LSX-UniWue / SuperGLEBer

German Language Understanding Evaluation Benchmark @NAACL24
https://supergleber.professor-x.de/
7 stars 1 forks source link

Paws-x task shows lots of warnings #2

Closed chschroeder closed 3 months ago

chschroeder commented 3 months ago

Hi,

when executing a run on the Paws-x task, a lot of warnings are shown:

2024-07-13 19:26:03,190 Warning: An empty Sentence was created! Are there empty strings in your dataset?
2024-07-13 19:26:03,190 Warning: An empty Sentence was created! Are there empty strings in your dataset?
2024-07-13 19:26:03,248 Warning: An empty Sentence was created!
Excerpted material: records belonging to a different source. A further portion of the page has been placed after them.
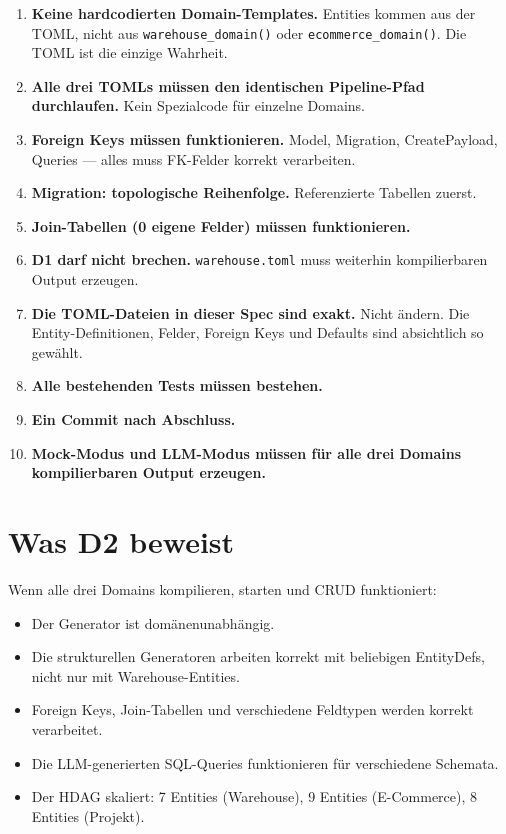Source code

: \documentclass[11pt,a4paper]{article}
\begin{document}
\begin{enumerate}
\item \textbf{Keine hardcodierten Domain-Templates.} Entities kommen
      aus der TOML, nicht aus \texttt{warehouse\_domain()} oder
      \texttt{ecommerce\_domain()}. Die TOML ist die einzige Wahrheit.
\item \textbf{Alle drei TOMLs m\"ussen den identischen Pipeline-Pfad
      durchlaufen.} Kein Spezialcode f\"ur einzelne Domains.
\item \textbf{Foreign Keys m\"ussen funktionieren.} Model, Migration,
      CreatePayload, Queries --- alles muss FK-Felder korrekt
      verarbeiten.
\item \textbf{Migration: topologische Reihenfolge.} Referenzierte
      Tabellen zuerst.
\item \textbf{Join-Tabellen (0 eigene Felder) m\"ussen funktionieren.}
\item \textbf{D1 darf nicht brechen.} \texttt{warehouse.toml} muss
      weiterhin kompilierbaren Output erzeugen.
\item \textbf{Die TOML-Dateien in dieser Spec sind exakt.} Nicht
      \"andern. Die Entity-Definitionen, Felder, Foreign Keys und
      Defaults sind absichtlich so gew\"ahlt.
\item \textbf{Alle bestehenden Tests m\"ussen bestehen.}
\item \textbf{Ein Commit nach Abschluss.}
\item \textbf{Mock-Modus und LLM-Modus m\"ussen f\"ur alle drei
      Domains kompilierbaren Output erzeugen.}
\end{enumerate}

\section{Was D2 beweist}

Wenn alle drei Domains kompilieren, starten und CRUD funktioniert:

\begin{itemize}[nosep]
\item Der Generator ist dom\"anenunabh\"angig.
\item Die strukturellen Generatoren arbeiten korrekt mit beliebigen
      EntityDefs, nicht nur mit Warehouse-Entities.
\item Foreign Keys, Join-Tabellen und verschiedene Feldtypen
      werden korrekt verarbeitet.
\item Die LLM-generierten SQL-Queries funktionieren f\"ur
      verschiedene Schemata.
\item Der HDAG skaliert: 7 Entities (Warehouse), 9 Entities
      (E-Commerce), 8 Entities (Projekt).
\end{itemize}
\end{document}
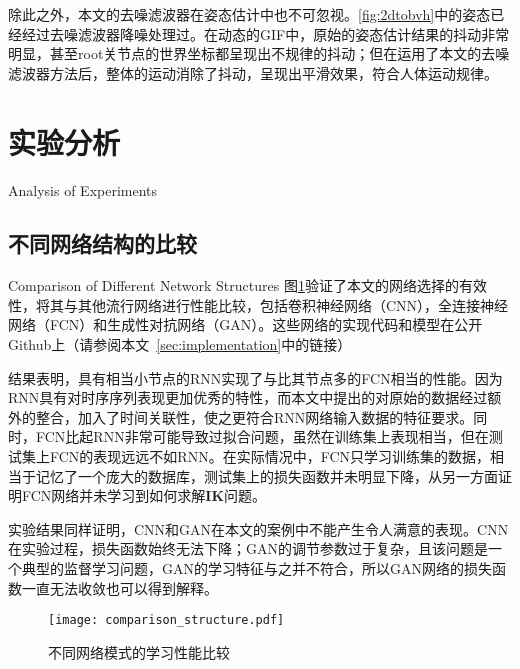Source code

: 除此之外，本文的去噪滤波器在姿态估计中也不可忽视。\cref{fig:2dtobvh}中的姿态已经经过去噪滤波器降噪处理过。在动态的GIF中，原始的姿态估计结果的抖动非常明显，甚至root关节点的世界坐标都呈现出不规律的抖动；但在运用了本文的去噪滤波器方法后，整体的运动消除了抖动，呈现出平滑效果，符合人体运动规律。


\section{实验分析}{Analysis of Experiments}

\subsection{不同网络结构的比较}{Comparison of Different Network Structures}
图\ref{fig:comparison_structure}验证了本文的网络选择的有效性，将其与其他流行网络进行性能比较，包括卷积神经网络（CNN），全连接神经网络（FCN）和生成性对抗网络（GAN）。这些网络的实现代码和模型在公开Github上（请参阅本文~\ref{sec:implementation}中的链接）

结果表明，具有相当小节点的RNN实现了与比其节点多的FCN相当的性能。因为RNN具有对时序序列表现更加优秀的特性，而本文中提出的对原始的数据经过额外的整合，加入了时间关联性，使之更符合RNN网络输入数据的特征要求。同时，FCN比起RNN非常可能导致过拟合问题，虽然在训练集上表现相当，但在测试集上FCN的表现远远不如RNN。在实际情况中，FCN只学习训练集的数据，相当于记忆了一个庞大的数据库，测试集上的损失函数并未明显下降，从另一方面证明FCN网络并未学习到如何求解$\mathbf{IK}$问题。

实验结果同样证明，CNN和GAN在本文的案例中不能产生令人满意的表现。CNN在实验过程，损失函数始终无法下降；GAN的调节参数过于复杂，且该问题是一个典型的监督学习问题，GAN的学习特征与之并不符合，所以GAN网络的损失函数一直无法收敛也可以得到解释。
\begin{figure}[!htbp]
	\centering
	\texttt{[image: comparison\_structure.pdf]}
	\caption[]{\label{fig:comparison_structure}
		不同网络模式的学习性能比较
	}
\end{figure}
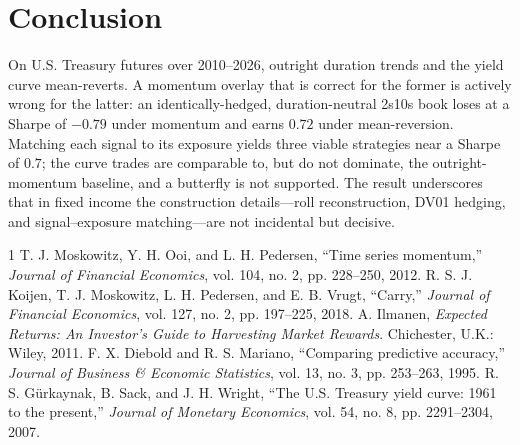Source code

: \documentclass[conference]{IEEEtran}
\begin{document}
\section{Conclusion}
On U.S. Treasury futures over 2010--2026, outright duration trends and the yield
curve mean-reverts. A momentum overlay that is correct for the former is
actively wrong for the latter: an identically-hedged, duration-neutral 2s10s
book loses at a Sharpe of $-0.79$ under momentum and earns $0.72$ under
mean-reversion. Matching each signal to its exposure yields three viable
strategies near a Sharpe of $0.7$; the curve trades are comparable to, but do
not dominate, the outright-momentum baseline, and a butterfly is not supported.
The result underscores that in fixed income the construction details---roll
reconstruction, DV01 hedging, and signal--exposure matching---are not
incidental but decisive.

\begin{thebibliography}{1}
 T. J. Moskowitz, Y. H. Ooi, and L. H. Pedersen, ``Time series
momentum,'' \emph{Journal of Financial Economics}, vol. 104, no. 2,
pp. 228--250, 2012.
 R. S. J. Koijen, T. J. Moskowitz, L. H. Pedersen, and E. B.
Vrugt, ``Carry,'' \emph{Journal of Financial Economics}, vol. 127, no. 2,
pp. 197--225, 2018.
 A. Ilmanen, \emph{Expected Returns: An Investor's Guide to
Harvesting Market Rewards}. Chichester, U.K.: Wiley, 2011.
 F. X. Diebold and R. S. Mariano, ``Comparing predictive
accuracy,'' \emph{Journal of Business \& Economic Statistics}, vol. 13, no. 3,
pp. 253--263, 1995.
 R. S. G\"urkaynak, B. Sack, and J. H. Wright, ``The U.S. Treasury
yield curve: 1961 to the present,'' \emph{Journal of Monetary Economics},
vol. 54, no. 8, pp. 2291--2304, 2007.
\end{thebibliography}
\end{document}
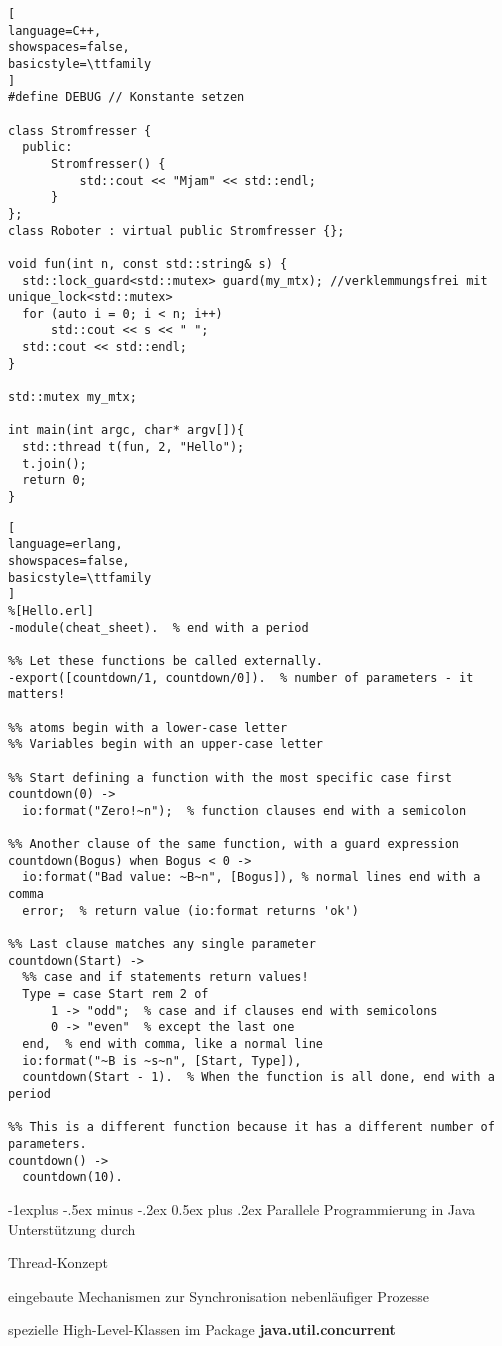 \documentclass[10pt]{article}
\makeatletter
\renewcommand{\subsection}{\@startsection{subsection}{2}{0mm}%
                                {-1explus -.5ex minus -.2ex}%
                                {0.5ex plus .2ex}%
                                {\normalfont\normalsize\bfseries}}
\makeatother
\begin{document}
\begin{itemize*}
\begin{lstlisting}[
language=C++,
showspaces=false,
basicstyle=\ttfamily
]
#define DEBUG // Konstante setzen

class Stromfresser {
  public:
      Stromfresser() {
          std::cout << "Mjam" << std::endl;
      }
};
class Roboter : virtual public Stromfresser {};

void fun(int n, const std::string& s) {
  std::lock_guard<std::mutex> guard(my_mtx); //verklemmungsfrei mit unique_lock<std::mutex>
  for (auto i = 0; i < n; i++)
      std::cout << s << " ";
  std::cout << std::endl;
}

std::mutex my_mtx;

int main(int argc, char* argv[]){
  std::thread t(fun, 2, "Hello");
  t.join();
  return 0;
}
\end{lstlisting}
\hfill

\begin{lstlisting}[
language=erlang,
showspaces=false,
basicstyle=\ttfamily
]
%[Hello.erl]
-module(cheat_sheet).  % end with a period

%% Let these functions be called externally.
-export([countdown/1, countdown/0]).  % number of parameters - it matters!

%% atoms begin with a lower-case letter
%% Variables begin with an upper-case letter

%% Start defining a function with the most specific case first
countdown(0) ->  
  io:format("Zero!~n");  % function clauses end with a semicolon

%% Another clause of the same function, with a guard expression
countdown(Bogus) when Bogus < 0 ->
  io:format("Bad value: ~B~n", [Bogus]), % normal lines end with a comma
  error;  % return value (io:format returns 'ok')
  
%% Last clause matches any single parameter
countdown(Start) ->
  %% case and if statements return values!
  Type = case Start rem 2 of
      1 -> "odd";  % case and if clauses end with semicolons
      0 -> "even"  % except the last one
  end,  % end with comma, like a normal line
  io:format("~B is ~s~n", [Start, Type]), 
  countdown(Start - 1).  % When the function is all done, end with a period

%% This is a different function because it has a different number of parameters.
countdown() ->
  countdown(10).

\end{lstlisting}
\hfill


\subsection{Parallele Programmierung in Java}
Unterstützung durch
\begin{itemize*}
  \item Thread-Konzept
  \item eingebaute Mechanismen zur Synchronisation nebenläufiger Prozesse
  \item spezielle High-Level-Klassen im Package
  \newline \textbf{java.util.concurrent}
\end{itemize*}

\end{itemize*}
\end{document}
Are there empty strings in your dataset?
[...]

The following command has been used:

python src/train.py +model=mymodel +train_args=a100 +task=pawsx

Am I doing something wrong?

janpf commented 3 months ago

Hi,

no you are doing everything correctly. We just kept the original dataset and weirdly there are a lot of empty sentence pairs, e.g.:32035 0.

But we remove those anyways after reading: corpus.filter_empty_sentences().

Best, jan

chschroeder commented 3 months ago

Great, then I am relieved. Thanks for the quick response!